Stored data:
^^^^^^^^
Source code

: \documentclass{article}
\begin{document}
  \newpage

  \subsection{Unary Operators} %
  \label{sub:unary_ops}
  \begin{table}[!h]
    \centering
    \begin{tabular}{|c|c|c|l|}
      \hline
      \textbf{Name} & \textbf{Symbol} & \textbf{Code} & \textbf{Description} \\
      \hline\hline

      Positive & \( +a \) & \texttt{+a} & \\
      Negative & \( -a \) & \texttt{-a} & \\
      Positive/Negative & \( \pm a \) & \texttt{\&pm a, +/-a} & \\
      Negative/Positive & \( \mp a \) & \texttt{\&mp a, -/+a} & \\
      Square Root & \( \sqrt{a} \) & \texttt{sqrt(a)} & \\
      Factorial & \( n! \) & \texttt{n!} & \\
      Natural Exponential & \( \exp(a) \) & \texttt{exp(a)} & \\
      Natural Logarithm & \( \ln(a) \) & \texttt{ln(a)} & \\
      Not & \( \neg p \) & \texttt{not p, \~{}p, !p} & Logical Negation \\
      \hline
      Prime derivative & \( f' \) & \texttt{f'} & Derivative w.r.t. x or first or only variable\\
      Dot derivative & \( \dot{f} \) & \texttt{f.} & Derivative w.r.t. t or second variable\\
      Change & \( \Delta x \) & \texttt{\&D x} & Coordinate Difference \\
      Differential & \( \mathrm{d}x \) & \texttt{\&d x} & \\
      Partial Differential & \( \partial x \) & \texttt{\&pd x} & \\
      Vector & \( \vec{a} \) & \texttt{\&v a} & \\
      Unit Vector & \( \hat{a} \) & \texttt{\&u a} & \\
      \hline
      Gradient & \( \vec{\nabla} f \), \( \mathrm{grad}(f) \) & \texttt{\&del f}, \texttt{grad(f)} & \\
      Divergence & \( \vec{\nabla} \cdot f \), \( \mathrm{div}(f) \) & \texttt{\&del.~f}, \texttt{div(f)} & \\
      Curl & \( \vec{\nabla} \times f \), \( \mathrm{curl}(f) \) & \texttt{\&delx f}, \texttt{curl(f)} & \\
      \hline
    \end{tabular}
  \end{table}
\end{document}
^^^^^^^^
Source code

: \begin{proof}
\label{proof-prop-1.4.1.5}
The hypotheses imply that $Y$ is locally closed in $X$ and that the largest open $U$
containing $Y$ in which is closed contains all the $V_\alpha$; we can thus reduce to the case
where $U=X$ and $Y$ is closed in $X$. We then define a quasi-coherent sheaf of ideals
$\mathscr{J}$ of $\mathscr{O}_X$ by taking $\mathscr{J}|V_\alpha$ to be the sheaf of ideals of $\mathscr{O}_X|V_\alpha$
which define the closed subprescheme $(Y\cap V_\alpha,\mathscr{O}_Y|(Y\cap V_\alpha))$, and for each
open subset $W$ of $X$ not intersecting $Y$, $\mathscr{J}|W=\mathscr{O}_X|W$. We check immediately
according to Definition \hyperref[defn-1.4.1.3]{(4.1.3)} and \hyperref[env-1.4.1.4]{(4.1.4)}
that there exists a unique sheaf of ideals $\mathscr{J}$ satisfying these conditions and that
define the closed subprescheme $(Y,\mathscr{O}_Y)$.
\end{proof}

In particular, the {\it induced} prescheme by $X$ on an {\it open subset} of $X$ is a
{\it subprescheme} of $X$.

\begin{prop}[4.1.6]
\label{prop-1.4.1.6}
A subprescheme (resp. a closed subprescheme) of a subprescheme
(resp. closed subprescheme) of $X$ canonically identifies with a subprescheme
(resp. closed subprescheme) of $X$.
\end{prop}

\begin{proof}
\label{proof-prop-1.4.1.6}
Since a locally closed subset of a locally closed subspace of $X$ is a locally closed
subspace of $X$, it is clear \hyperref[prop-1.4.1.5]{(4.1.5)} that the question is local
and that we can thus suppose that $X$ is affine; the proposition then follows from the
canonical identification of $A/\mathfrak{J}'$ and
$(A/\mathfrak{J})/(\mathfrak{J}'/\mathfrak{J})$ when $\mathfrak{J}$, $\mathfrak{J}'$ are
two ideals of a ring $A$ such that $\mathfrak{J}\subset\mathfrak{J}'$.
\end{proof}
^^^^^^^^
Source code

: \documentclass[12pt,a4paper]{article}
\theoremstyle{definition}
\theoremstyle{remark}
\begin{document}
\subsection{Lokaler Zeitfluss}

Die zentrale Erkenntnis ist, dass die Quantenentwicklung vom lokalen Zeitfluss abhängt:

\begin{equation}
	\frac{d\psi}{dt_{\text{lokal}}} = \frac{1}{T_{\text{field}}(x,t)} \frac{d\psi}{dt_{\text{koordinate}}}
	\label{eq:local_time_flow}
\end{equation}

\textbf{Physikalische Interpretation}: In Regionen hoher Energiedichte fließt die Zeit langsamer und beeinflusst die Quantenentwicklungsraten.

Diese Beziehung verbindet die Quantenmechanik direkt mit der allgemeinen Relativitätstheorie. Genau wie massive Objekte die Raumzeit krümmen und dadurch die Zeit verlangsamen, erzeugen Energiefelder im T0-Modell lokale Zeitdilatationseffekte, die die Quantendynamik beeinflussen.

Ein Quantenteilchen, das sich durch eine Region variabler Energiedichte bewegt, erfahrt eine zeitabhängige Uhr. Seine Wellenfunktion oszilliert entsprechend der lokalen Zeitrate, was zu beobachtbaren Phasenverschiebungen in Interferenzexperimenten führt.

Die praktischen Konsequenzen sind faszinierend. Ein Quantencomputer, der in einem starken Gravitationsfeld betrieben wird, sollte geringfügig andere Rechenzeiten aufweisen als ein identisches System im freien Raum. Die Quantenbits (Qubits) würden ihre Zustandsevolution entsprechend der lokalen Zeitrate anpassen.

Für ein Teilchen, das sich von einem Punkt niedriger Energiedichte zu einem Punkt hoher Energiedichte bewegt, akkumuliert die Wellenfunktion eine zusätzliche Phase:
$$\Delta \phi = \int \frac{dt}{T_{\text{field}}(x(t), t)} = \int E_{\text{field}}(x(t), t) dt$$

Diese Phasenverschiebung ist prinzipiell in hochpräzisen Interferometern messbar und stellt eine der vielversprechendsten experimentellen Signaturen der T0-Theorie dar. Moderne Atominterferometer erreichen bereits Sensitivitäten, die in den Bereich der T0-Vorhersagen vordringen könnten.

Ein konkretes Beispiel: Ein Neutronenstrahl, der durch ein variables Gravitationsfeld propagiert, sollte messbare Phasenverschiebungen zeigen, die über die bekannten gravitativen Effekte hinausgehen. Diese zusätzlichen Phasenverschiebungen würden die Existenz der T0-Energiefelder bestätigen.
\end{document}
^^^^^^^^
Requirement:
Tally up the lines in the records containing the word "define", then give the count and nothing else.

Response to this task:
3